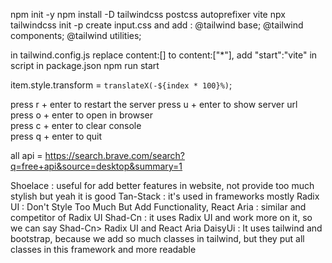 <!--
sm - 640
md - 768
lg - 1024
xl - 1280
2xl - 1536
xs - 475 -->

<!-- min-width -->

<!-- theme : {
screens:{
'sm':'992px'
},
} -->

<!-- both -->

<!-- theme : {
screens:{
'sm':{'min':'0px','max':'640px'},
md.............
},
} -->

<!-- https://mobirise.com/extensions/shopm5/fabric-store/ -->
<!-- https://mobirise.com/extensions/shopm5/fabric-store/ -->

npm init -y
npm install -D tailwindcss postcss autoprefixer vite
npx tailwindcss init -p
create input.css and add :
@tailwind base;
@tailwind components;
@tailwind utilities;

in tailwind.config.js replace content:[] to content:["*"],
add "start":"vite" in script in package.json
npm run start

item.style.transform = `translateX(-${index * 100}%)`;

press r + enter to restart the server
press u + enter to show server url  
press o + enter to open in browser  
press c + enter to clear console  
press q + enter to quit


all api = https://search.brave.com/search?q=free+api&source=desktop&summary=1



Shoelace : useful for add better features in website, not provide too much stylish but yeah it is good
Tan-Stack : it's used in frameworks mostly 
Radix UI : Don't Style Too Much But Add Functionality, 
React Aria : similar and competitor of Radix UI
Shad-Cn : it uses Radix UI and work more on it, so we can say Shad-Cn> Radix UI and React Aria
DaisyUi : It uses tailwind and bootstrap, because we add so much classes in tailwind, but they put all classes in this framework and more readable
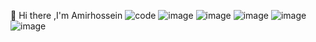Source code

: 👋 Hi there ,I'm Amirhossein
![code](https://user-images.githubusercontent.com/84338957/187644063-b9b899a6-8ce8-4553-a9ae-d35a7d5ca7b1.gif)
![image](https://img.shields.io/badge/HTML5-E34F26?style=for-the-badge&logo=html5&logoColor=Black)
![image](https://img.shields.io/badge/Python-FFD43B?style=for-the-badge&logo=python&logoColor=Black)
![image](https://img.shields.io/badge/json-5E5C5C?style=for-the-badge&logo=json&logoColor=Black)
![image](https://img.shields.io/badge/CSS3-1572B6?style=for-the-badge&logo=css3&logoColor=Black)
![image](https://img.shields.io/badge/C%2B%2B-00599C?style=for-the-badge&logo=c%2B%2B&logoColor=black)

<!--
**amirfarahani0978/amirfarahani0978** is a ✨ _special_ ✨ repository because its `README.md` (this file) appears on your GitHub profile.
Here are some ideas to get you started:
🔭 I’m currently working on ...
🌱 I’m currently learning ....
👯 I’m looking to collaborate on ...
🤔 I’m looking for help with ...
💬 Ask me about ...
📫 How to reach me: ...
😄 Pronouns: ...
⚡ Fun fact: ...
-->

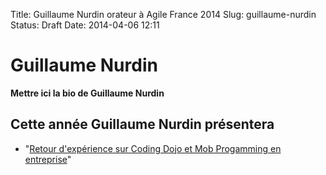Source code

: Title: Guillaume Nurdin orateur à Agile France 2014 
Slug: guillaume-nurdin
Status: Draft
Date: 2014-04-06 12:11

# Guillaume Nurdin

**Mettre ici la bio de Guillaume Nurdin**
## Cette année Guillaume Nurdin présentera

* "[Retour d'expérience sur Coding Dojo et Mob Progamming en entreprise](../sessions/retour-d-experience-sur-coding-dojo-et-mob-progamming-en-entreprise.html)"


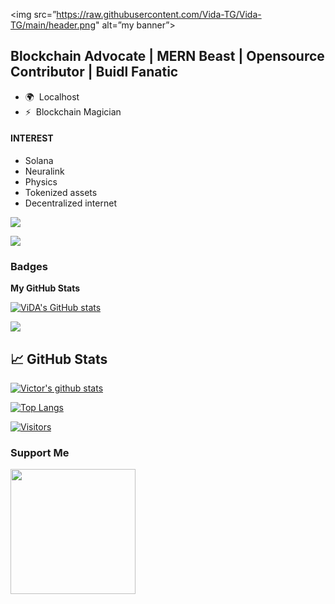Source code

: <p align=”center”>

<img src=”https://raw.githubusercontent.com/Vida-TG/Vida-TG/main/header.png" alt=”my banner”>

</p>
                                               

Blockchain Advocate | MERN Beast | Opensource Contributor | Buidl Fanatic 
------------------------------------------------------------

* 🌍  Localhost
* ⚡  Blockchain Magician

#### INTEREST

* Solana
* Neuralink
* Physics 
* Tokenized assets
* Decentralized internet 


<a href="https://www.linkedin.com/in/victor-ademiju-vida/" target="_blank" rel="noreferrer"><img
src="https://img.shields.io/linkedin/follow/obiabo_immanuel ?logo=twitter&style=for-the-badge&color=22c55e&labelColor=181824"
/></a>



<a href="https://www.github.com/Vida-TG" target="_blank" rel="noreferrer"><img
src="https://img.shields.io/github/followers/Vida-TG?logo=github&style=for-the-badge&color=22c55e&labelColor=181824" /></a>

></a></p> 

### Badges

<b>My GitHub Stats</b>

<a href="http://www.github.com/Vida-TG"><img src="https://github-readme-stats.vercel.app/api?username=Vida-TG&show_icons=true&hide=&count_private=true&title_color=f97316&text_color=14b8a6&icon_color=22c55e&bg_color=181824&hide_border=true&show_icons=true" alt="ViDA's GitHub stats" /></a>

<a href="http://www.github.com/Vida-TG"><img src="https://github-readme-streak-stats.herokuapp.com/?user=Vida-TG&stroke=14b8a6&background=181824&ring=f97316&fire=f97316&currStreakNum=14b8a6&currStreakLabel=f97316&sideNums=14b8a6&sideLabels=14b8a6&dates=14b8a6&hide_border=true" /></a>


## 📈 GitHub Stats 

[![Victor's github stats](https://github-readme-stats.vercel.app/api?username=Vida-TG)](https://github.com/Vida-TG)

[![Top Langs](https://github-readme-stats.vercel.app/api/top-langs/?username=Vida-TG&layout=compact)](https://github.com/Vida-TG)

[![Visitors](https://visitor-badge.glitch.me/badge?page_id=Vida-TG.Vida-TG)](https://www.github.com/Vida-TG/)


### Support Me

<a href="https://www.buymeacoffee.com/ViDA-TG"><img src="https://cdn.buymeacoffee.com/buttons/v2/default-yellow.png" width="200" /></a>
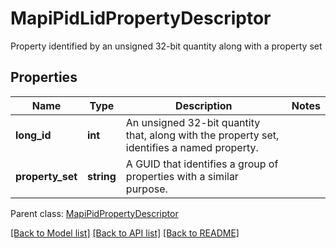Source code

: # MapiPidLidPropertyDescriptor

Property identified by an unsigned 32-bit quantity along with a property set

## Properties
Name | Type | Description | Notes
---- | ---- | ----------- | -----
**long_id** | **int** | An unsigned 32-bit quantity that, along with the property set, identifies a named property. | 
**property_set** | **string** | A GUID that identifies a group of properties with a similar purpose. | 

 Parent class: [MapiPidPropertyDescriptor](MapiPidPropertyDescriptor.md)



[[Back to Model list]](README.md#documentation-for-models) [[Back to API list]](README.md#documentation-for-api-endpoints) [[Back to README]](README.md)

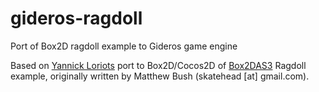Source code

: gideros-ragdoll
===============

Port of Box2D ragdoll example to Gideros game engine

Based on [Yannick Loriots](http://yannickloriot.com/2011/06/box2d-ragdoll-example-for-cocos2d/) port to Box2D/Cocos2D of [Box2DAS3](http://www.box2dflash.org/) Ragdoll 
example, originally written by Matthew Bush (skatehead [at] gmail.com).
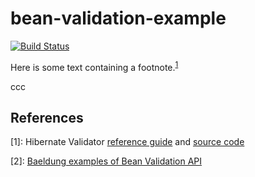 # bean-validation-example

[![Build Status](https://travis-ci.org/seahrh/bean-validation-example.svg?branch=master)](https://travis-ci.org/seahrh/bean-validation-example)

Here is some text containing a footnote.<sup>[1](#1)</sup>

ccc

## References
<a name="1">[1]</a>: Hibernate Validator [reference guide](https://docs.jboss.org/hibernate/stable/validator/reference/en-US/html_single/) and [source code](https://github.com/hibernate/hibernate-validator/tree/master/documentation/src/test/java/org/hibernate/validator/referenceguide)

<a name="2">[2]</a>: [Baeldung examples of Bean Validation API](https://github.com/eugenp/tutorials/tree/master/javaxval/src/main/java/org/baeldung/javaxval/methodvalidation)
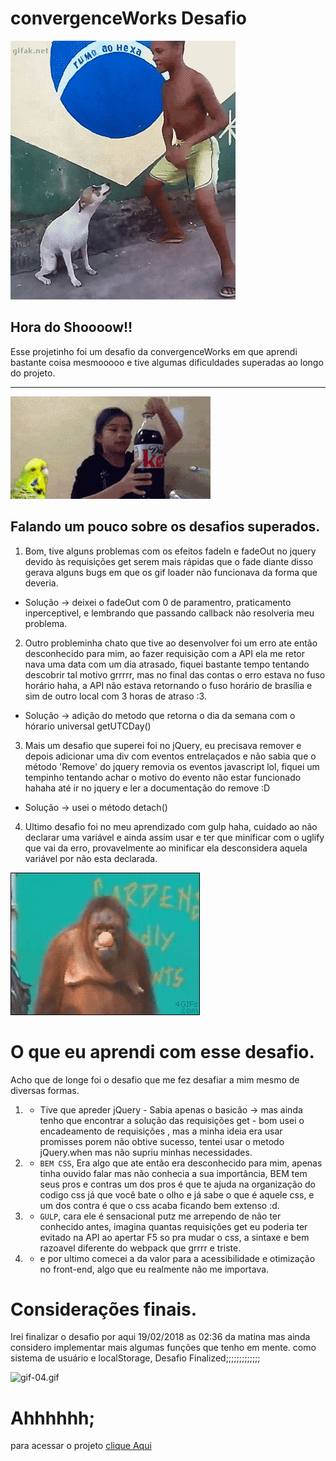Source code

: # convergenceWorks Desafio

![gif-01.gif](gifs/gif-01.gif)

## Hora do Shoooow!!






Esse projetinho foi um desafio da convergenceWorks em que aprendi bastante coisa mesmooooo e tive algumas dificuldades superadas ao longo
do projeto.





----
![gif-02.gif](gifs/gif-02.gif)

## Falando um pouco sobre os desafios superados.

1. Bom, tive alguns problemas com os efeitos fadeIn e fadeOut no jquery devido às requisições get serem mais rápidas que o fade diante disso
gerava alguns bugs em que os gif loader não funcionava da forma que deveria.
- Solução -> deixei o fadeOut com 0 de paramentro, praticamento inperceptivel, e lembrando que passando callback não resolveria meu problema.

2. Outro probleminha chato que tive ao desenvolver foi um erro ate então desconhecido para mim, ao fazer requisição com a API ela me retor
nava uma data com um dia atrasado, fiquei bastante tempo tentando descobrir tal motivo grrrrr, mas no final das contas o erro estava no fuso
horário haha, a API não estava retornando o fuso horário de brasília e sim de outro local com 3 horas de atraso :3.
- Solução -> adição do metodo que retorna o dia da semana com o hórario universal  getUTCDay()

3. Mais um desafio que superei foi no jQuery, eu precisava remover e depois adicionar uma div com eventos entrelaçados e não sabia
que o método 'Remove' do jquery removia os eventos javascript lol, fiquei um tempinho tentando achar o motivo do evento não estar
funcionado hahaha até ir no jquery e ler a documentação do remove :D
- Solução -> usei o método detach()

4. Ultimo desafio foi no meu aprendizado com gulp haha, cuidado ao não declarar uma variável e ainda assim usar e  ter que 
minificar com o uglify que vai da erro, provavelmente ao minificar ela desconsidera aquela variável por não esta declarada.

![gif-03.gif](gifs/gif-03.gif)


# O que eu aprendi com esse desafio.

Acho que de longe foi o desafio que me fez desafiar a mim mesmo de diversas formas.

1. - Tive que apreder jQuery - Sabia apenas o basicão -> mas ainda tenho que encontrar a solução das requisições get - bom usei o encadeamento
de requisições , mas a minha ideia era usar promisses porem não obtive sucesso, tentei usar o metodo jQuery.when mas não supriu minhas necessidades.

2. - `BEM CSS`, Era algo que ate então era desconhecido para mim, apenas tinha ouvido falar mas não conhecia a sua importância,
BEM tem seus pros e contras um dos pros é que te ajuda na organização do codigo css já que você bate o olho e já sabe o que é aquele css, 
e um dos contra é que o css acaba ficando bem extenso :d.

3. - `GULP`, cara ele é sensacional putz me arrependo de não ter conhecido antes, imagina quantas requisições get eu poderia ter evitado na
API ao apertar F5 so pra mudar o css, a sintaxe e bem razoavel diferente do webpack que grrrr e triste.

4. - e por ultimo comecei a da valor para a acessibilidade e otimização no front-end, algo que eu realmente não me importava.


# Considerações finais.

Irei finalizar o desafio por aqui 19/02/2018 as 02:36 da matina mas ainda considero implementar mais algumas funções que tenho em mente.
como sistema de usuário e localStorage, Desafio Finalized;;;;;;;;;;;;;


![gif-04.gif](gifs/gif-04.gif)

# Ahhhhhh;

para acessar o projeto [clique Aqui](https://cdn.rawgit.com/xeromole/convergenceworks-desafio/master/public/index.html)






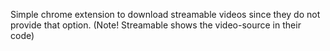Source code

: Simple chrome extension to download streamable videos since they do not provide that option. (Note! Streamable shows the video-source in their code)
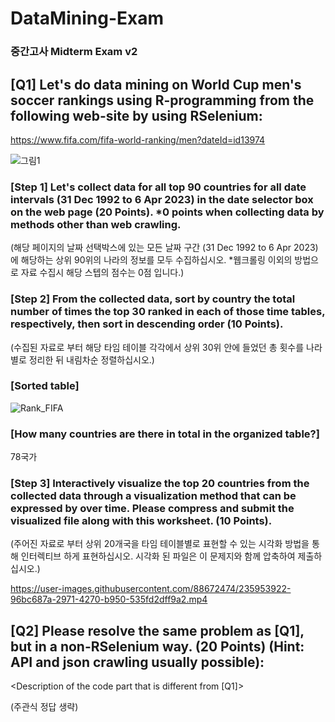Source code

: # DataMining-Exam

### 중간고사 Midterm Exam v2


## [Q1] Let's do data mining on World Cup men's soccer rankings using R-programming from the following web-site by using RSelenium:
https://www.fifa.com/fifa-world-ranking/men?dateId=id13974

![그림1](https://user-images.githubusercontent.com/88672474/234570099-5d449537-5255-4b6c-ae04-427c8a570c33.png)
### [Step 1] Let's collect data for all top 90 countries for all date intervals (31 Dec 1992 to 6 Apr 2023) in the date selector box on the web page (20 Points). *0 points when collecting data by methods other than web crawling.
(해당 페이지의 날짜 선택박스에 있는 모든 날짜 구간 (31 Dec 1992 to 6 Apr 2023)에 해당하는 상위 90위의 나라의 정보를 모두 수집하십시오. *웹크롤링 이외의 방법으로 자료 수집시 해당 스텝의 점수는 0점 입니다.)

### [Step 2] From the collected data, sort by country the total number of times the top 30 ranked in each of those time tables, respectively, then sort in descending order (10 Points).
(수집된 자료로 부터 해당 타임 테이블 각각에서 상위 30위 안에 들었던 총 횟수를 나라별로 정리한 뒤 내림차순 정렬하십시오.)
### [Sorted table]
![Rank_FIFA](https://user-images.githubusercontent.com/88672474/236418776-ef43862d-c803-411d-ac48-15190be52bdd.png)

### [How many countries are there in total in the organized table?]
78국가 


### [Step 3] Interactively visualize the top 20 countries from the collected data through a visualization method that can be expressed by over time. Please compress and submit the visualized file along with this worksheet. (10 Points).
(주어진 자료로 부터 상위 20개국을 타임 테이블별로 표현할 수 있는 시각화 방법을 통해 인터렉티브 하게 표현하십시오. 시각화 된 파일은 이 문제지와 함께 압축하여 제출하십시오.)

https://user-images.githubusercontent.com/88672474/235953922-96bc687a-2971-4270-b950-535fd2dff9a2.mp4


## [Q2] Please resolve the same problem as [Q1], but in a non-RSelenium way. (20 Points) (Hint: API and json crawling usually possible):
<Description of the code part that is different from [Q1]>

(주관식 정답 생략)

^^^^^^^^^^^^^^^^

▶ Task objective: Retype the entries above exactly, starting at their first line and ending with the line that holds "press r + enter to restart the server"; pictures stay out.

▶ Answer to this exercise:
 <!--
sm - 640
md - 768
lg - 1024
xl - 1280
2xl - 1536
xs - 475 -->

<!-- min-width -->

<!-- theme : {
screens:{
'sm':'992px'
},
} -->

<!-- both -->

<!-- theme : {
screens:{
'sm':{'min':'0px','max':'640px'},
md.............
},
} -->

<!-- https://mobirise.com/extensions/shopm5/fabric-store/ -->
<!-- https://mobirise.com/extensions/shopm5/fabric-store/ -->

npm init -y
npm install -D tailwindcss postcss autoprefixer vite
npx tailwindcss init -p
create input.css and add :
@tailwind base;
@tailwind components;
@tailwind utilities;

in tailwind.config.js replace content:[] to content:["*"],
add "start":"vite" in script in package.json
npm run start

item.style.transform = `translateX(-${index * 100}%)`;

press r + enter to restart the server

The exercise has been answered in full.